Воображала. Перекривился, словно откусил лимон.

— Старалась. Понятно, путь к мужчине лежит через желудок.

— Это к нормальному мужику, а тебе слабительного подходяще насыпать.

Тут же по его ворчанию поняла, что в горячке наступила на вечно больную мужскую мозоль, поэтому сразу же и узнала о себе всё самое хорошее.

— Чокнутая, чтоб понимала… — скрипел он, прожёвывая пищу.

— Что делает с мужиками еда, они аналитическими мыслями грешить начинают, — не удержавшись ввернула я.

— От твоей еды, не пробудить, а заклинить только может, — перекривился он.

«Ах, ты дальше кусаешься?!» Чтоб не сорваться рыкнула:

— Всё, хватит разговоров. Не вырвало, съел, вали в спальню, включи телик, а я помою здесь, за нами, посуду.

Только так просто избавиться от его присутствия не удалось. Он топтался на месте. Я сердито развернулась: Что?

— Кто-то обещал меня развлекать, ну вот, карты в руки, можешь и стриптизом, я не в обиде, — расплывшись в улыбки обнял он меня, смело воспользовавшись занятостью рук грязной посудой. «Надо же какой экземпляр, я эту малявочку и в серьёз-то никогда не принимал. Мельтешила пацанка — сеструха Санька под ногами и только то. А она выросла превратившись в грациозную газель и шипит змеёй».

Похитить предмет спора оказалось проще, чем находиться рядом с ним. Глеб наглел и распоясывался на глазах. Я крутила тарелками не в силах бросить чужое добро или разбить о его башку. Обещала ж Вике — без ущерба. А Глеб прохвост осмелев, и на всю катушку пользуясь ситуацией, вцепился в мои губы наглым поцелуем. Этого уж я стерпеть не могла. Урвать у меня первый в моей жизни поцелуй, силой, жёстко — это прямо не в какие ворота.

— Эй, полегче на поворотах! — возмущённо выдохнула я.

Изловчившись и кинув тарелки в раковину, двинула ему в пах. Он, охнул и, согнувшись в три погибели, принялся ругаться и стонать, я отплёвываться от его поцелуя и мыть рот. Это его взбесило больше, чем боль.

— Кукла тряпичная, попомнишь меня.

— А как же, уже приступила к запоминанию.

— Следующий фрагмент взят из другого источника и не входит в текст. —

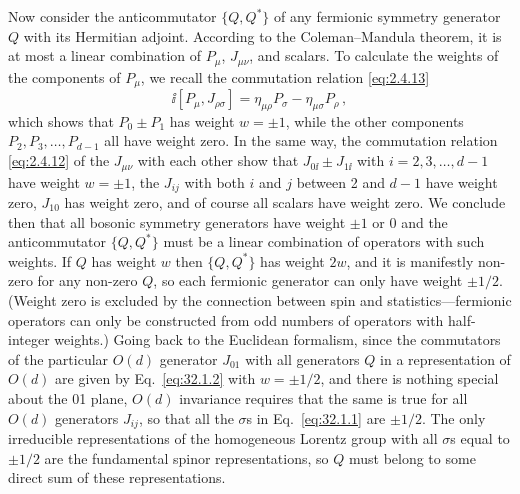 Now consider the anticommutator \(\{Q,Q^*\}\) of any fermionic symmetry
generator \(Q\) with its Hermitian adjoint. According to the
Coleman--Mandula theorem, it is at most a linear combination of \(P_\mu\),
\(J_{\mu\nu}\), and scalars. To calculate the weights of the components of
\(P_\mu\), we recall the commutation relation \eqref{eq:2.4.13}
\[
  \ii[P_\mu,J_{\rho\sigma}]
  =\eta_{\mu\rho}P_\sigma-\eta_{\mu\sigma}P_\rho\,,
\]
which shows that \(P_0\pm P_1\) has weight \(w=\pm1\), while the other
components \(P_2,P_3,\ldots,P_{d-1}\) all have weight zero. In the same
way, the commutation relation \eqref{eq:2.4.12} of the \(J_{\mu\nu}\) with
each other show that \(J_{0\ii}\pm J_{1\ii}\) with \(i=2,3,\ldots,d-1\) have
weight \(w=\pm1\), the \(J_{ij}\) with both \(i\) and \(j\) between 2 and
\(d-1\) have weight zero, \(J_{10}\) has weight zero, and of course all
scalars have weight zero. We conclude then that all bosonic symmetry
generators have weight \(\pm1\) or 0 and the anticommutator \(\{Q,Q^*\}\)
must be a linear combination of operators with such weights. If \(Q\) has
weight \(w\) then \(\{Q,Q^*\}\) has weight \(2w\), and it is manifestly
non-zero for any non-zero \(Q\), so each fermionic generator can only have
weight \(\pm1/2\). (Weight zero is excluded by the connection between spin
and statistics---fermionic operators can only be constructed from odd
numbers of operators with half-integer weights.) Going back to the
Euclidean formalism, since the commutators of the particular \(O(d)\)
generator \(J_{01}\) with all generators \(Q\) in a representation of
\(O(d)\) are given by Eq.~\eqref{eq:32.1.2} with \(w=\pm1/2\), and there
is nothing special about the 01 plane, \(O(d)\) invariance requires that
the same is true for all \(O(d)\) generators \(J_{ij}\), so that all the
\(\sigma\)s in Eq.~\eqref{eq:32.1.1} are \(\pm1/2\). The only irreducible
representations of the homogeneous Lorentz group with all \(\sigma\)s equal
to \(\pm1/2\) are the fundamental spinor representations, so \(Q\) must
belong to some direct sum of these representations.

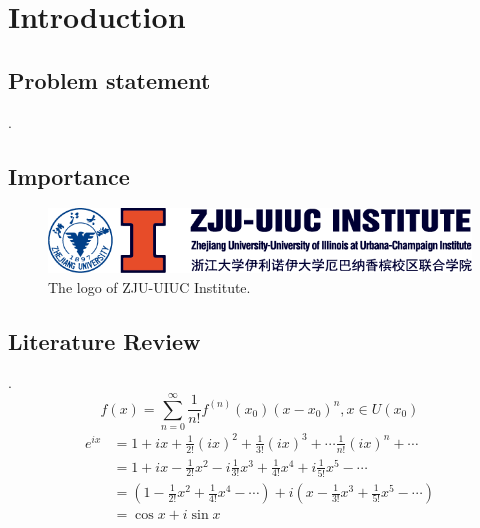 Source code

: \documentclass{zjui-report}
\begin{document}
\frontmatter
\makecoverpage

\tableofcontents
\mainmatter

\chapter{Introduction}
\section{Problem statement}
\lipsum[1]\cite{li1999,haynes1951}.
\section{Importance}
\begin{figure}[H]
    \centering
    \includegraphics[width=0.4\linewidth]{LOGO2.png}
    \caption{The logo of ZJU-UIUC Institute.}
    \label{fig:logo}
\end{figure}

\section{Literature Review}
\lipsum[2]\cite{j.a.prufrock2009,li1999,ref1}.
\begin{equation}
    f\left( x \right) =\sum_{n=0}^{\infty}{\frac{1}{n!}f^{\left( n \right)}\left( x_0 \right) \left( x-x_0 \right) ^n}, x\in U\left( x_0 \right)
\end{equation}
\begin{equation}
    \begin{aligned}
        e^{ix} & =1+ix+\frac{1}{2!}\left( ix \right) ^2+\frac{1}{3!}\left( ix \right) ^3+\cdots \frac{1}{n!}\left( ix \right) ^n+\cdots
        \\
               & =1+ix-\frac{1}{2!}x^2-i\frac{1}{3!}x^3+\frac{1}{4!}x^4+i\frac{1}{5!}x^5-\cdots
        \\
               & =\left( 1-\frac{1}{2!}x^2+\frac{1}{4!}x^4-\cdots \right) +i\left( x-\frac{1}{3!}x^3+\frac{1}{5!}x^5-\cdots \right)
        \\
               & =\cos x+i\sin x
    \end{aligned}
\end{equation}
\end{document}
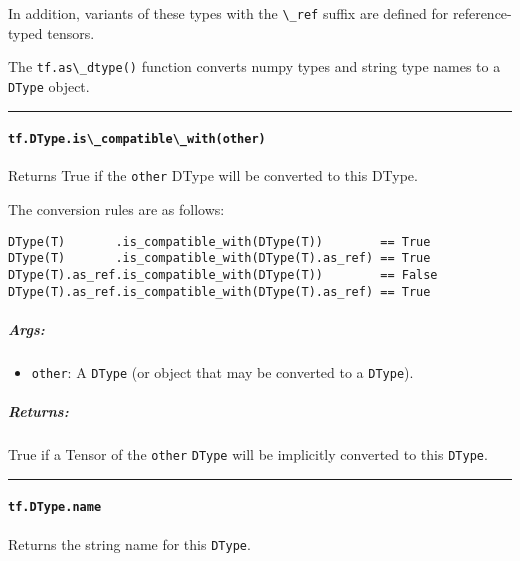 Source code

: In addition, variants of these types with the \lstinline{\_ref} suffix are
defined for reference-typed tensors.

The \lstinline{tf.as\_dtype()} function converts numpy types and string
type names to a \lstinline{DType} object.

\begin{center}\rule{0.5\linewidth}{\linethickness}\end{center}

\paragraph{\texorpdfstring{\lstinline{tf.DType.is\_compatible\_with(other)}
}{tf.DType.is\_compatible\_with(other) }}\label{tf.dtype.isux5fcompatibleux5fwithother}

Returns True if the \lstinline{other} DType will be converted to this
DType.

The conversion rules are as follows:

\begin{lstlisting}
DType(T)       .is_compatible_with(DType(T))        == True
DType(T)       .is_compatible_with(DType(T).as_ref) == True
DType(T).as_ref.is_compatible_with(DType(T))        == False
DType(T).as_ref.is_compatible_with(DType(T).as_ref) == True
\end{lstlisting}

\subparagraph{Args: }\label{args-18}

\begin{itemize}
\tightlist
\item
  \lstinline{other}: A \lstinline{DType} (or object that may be converted to a
  \lstinline{DType}).
\end{itemize}

\subparagraph{Returns: }\label{returns-22}

True if a Tensor of the \lstinline{other} \lstinline{DType} will be implicitly
converted to this \lstinline{DType}.

\begin{center}\rule{0.5\linewidth}{\linethickness}\end{center}

\paragraph{\texorpdfstring{\lstinline{tf.DType.name}
}{tf.DType.name }}\label{tf.dtype.name}

Returns the string name for this \lstinline{DType}.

Ещё попробуй послюнавить меня, без языка останешься.

«Ах, как тяжела наша женская доля! Какой напряг нервов и вагон терпения из-за какой-то путёвки».

Опять звонил Сашка. Я равнодушно слушала, как он жаловался на полученные от шефа пендюли. Естественно, по — другому быть не должно, Глеб лаял Сашку почём зря и требовал от него решительных действий. Тот принялся учить меня грозя при этом. Ну уж этот номер не пройдёт. Только лекций разлюбезного братика мне и не хватало для полного счастья. «Пошёл вон», — отключилась я.

Весь день я была довольна через края. Всё шло как по нотам. Но к вечеру в калитку вошла женщина из села разносящая дачникам молоко. Увидев в окно входившую в калитку тётку, я свела от предположений на переносице брови. Но выйдя на крыльцо, рассмотрела многочисленные банки в сумках. Глеб, сориентировавшись, выскочил следом. У меня запал язык. Но как выяснилось напрасно. Сельские — не городские. Его голый вид так смутил сельскую бабу, что она пропустила мимо ушей все его просьбы-стенания насчёт милиции. Я тоже не лыком шита, подсуетившись мило улыбаясь и ластясь к нему заверила, что этот чудик мой муж и мы со скуки дурачась прикалываемся так. А что с нас взять, медовый месяц не на Канарах, а в этой дыре, вот и играем. Чтоб совсем рассеять подозрения, я купила банку молока. Глеб поняв, что его выстрел угодил как раз в молоко, решил отыграться за проигрыш, хотя бы тем, что потрепать мне нервы. Смекнув, что я не посмею его нокаутировать при такой игре, он обнял меня сначала осторожно. Я дёрнулась, но заткнулась. Поняв, что безнаказанность гарантирована, он осмелев чмокнул в щёчку и не получив пинка, опять вцепился в губы. Молочница, косясь на чудную парочку, выруливая велосипед, убралась за калитку. Деньги получены, удовольствия через края… Я, держа на глазомере горизонт и обнаружив безопасность для своего благополучия, углядев подходящую для моей мести позу, саданула зазевавшегося «мужа» опять в пах.